The unrealistic encounter between the MC and the two ice mages is probably what made me stop. If a random guy saw two naked women in a fantasy world, he would react in a myriad of ways. One of which would be to stare, while another would be to turn their back while they retrieve some semblance of clothing. Hell, if he was sadistic enough, he'd fuck them right then and there (I've read a few that did that sort of thing).


The story, however, looks interesting, but only because of the unique class. The skills, on the other hand, are more like a rip off of the plants from Plants Vs. Zombies. The Sunflower gave it away.


Overall, the story gets a 1.5/5 from me, as I won't touch it until the author fixes his/her bloody mistakes.


My Rating Says It All. Ops, there's none!

Hence the title. Since most have already said of what I wanted to say, well mostly thrashing… Not gonna stay any longer as its a waste of time. Expecting a lot of thumb down. But what I dont understand is why this had gotten first on weekly…
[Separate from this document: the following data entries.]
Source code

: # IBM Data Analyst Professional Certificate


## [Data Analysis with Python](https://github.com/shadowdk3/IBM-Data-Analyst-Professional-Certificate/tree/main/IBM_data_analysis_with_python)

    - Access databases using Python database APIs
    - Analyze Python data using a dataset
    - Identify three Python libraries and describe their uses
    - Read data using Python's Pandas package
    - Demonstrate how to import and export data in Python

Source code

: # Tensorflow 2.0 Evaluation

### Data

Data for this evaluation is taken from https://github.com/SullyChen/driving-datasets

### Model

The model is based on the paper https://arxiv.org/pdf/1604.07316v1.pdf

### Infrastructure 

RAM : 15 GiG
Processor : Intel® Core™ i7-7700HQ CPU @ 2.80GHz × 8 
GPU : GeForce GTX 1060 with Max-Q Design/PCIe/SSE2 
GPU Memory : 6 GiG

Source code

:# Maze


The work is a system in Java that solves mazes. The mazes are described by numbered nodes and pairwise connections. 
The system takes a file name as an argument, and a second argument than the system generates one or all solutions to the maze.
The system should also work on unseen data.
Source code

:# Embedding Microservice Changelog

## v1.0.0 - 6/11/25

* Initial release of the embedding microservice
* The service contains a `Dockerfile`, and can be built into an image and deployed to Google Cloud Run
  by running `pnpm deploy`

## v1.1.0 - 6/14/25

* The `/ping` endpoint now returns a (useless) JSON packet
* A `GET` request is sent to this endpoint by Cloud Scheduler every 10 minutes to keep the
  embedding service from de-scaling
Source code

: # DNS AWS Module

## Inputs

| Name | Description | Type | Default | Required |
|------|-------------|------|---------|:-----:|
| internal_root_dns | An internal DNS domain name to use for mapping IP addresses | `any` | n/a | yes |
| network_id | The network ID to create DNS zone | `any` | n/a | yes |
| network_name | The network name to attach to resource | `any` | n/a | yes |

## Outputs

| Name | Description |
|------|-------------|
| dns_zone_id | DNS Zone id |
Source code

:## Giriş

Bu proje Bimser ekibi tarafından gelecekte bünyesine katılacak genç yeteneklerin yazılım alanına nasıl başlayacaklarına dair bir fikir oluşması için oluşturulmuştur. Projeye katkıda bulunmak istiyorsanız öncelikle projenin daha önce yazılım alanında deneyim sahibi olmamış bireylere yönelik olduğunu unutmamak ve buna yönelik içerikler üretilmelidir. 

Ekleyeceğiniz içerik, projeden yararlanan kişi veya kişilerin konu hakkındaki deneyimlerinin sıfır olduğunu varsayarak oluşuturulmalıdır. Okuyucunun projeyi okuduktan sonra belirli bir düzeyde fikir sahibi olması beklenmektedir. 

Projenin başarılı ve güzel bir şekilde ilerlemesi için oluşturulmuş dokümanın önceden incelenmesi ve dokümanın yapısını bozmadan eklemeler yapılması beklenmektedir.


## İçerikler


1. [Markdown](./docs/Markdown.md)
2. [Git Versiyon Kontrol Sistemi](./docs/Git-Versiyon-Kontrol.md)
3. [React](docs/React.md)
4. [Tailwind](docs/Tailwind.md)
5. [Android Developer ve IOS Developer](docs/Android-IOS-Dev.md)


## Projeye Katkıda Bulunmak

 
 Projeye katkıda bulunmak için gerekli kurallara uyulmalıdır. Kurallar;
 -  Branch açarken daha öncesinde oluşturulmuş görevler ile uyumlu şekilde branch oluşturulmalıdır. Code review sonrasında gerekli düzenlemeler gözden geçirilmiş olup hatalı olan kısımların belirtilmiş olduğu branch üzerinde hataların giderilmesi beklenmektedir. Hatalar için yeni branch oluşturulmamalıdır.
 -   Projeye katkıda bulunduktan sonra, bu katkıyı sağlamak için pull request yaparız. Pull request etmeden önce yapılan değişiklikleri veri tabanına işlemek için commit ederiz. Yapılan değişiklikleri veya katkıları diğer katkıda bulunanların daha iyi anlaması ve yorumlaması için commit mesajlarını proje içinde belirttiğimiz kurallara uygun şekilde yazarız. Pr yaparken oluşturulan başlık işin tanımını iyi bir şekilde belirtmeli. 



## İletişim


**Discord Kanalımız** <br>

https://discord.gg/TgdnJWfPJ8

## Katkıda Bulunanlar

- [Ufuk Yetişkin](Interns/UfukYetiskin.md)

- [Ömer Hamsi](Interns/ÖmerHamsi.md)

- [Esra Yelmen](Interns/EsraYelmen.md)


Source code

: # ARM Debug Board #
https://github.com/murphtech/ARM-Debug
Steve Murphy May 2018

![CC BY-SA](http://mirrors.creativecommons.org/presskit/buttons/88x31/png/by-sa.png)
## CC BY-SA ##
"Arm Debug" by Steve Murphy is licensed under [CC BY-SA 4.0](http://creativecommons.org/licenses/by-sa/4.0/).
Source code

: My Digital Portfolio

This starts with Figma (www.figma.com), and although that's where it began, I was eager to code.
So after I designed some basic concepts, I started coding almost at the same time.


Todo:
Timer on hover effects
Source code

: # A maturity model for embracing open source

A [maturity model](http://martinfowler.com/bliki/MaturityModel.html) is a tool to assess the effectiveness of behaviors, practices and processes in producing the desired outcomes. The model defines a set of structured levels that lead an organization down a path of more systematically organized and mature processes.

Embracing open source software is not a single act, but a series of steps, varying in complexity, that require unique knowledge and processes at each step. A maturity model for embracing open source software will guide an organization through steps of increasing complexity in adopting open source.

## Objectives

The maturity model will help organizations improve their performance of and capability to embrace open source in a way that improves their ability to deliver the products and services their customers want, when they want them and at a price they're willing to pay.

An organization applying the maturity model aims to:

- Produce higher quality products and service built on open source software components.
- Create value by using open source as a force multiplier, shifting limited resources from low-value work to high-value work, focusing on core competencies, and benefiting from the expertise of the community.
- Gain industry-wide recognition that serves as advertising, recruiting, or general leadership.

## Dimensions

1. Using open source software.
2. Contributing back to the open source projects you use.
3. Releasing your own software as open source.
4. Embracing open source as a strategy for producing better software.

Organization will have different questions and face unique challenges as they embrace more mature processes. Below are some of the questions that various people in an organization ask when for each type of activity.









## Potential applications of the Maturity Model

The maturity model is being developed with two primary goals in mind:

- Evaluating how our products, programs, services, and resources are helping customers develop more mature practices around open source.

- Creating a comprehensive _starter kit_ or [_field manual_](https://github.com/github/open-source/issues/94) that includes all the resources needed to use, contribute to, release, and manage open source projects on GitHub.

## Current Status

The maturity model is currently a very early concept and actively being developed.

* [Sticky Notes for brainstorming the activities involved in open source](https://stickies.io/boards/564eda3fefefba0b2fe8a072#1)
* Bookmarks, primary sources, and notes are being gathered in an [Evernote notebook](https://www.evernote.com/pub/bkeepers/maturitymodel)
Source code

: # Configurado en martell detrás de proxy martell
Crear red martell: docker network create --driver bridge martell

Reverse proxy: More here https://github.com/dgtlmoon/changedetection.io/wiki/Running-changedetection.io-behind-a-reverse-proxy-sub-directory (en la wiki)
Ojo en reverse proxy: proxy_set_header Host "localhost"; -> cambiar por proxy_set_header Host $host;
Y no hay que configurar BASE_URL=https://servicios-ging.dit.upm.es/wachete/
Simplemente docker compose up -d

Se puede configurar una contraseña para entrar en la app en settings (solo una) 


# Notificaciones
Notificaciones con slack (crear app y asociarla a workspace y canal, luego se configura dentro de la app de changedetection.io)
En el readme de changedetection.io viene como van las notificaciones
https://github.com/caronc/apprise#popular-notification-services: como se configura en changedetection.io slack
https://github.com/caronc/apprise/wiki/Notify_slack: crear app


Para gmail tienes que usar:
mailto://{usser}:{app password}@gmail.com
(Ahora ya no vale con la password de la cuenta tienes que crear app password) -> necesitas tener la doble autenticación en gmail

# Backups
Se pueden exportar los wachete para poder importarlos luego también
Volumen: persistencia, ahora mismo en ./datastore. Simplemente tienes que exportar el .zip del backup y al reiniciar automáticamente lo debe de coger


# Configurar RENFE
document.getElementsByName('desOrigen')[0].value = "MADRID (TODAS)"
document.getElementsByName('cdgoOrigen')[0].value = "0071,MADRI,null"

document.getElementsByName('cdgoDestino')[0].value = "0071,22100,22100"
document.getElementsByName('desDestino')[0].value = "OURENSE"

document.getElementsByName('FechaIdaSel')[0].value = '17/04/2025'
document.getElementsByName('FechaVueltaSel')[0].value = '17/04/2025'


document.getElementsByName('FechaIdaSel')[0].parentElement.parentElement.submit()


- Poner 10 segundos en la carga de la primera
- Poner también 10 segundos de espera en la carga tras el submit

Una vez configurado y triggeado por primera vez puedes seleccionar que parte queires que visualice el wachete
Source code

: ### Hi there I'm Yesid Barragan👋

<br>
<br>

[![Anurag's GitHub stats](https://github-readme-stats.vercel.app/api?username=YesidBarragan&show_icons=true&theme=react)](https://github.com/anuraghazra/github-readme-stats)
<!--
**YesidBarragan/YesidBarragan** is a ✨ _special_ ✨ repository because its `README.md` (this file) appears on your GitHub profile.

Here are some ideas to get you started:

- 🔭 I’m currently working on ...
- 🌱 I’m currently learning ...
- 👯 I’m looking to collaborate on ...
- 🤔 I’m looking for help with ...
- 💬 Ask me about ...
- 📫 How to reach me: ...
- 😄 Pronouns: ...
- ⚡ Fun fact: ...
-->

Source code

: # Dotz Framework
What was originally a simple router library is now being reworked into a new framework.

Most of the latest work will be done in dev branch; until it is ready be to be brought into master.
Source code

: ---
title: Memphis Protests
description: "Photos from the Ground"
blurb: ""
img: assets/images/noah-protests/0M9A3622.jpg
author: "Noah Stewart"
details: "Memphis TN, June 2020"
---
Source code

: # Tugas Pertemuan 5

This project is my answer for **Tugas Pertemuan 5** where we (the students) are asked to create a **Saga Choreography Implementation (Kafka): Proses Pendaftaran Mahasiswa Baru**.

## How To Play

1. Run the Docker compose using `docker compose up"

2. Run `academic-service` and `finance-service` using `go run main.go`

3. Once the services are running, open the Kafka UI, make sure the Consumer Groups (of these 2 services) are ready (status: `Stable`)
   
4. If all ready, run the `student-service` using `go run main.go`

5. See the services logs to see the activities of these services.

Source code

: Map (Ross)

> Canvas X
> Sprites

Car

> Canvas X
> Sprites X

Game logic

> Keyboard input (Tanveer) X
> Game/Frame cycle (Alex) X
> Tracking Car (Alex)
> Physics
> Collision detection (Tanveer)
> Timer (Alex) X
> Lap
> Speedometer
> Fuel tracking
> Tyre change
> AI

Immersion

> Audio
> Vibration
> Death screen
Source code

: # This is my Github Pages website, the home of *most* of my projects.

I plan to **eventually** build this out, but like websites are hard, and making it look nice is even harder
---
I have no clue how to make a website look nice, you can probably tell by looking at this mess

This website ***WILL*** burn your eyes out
Its alright just needs some work

Grammar needs quite a bit of work. I liked the character's class, but the story needs work mainly explanations. The romance thing was a little disappointing, way too quick for a mc supposedly hating people. Could have stretched it out a bit and made him seem less of a pussy. 


The only reason it is in the Top Week is because of fast release

If you are looking for a completely amateur work.
Full of grammar mistakes and misspellings.
Shallow/hollow/empty/fake/forced characters.
A history that used fake reviews to promote himself.
That is the history for you.

If you doubt what I am saying, just read until the 5º chapter and come back to judge this review.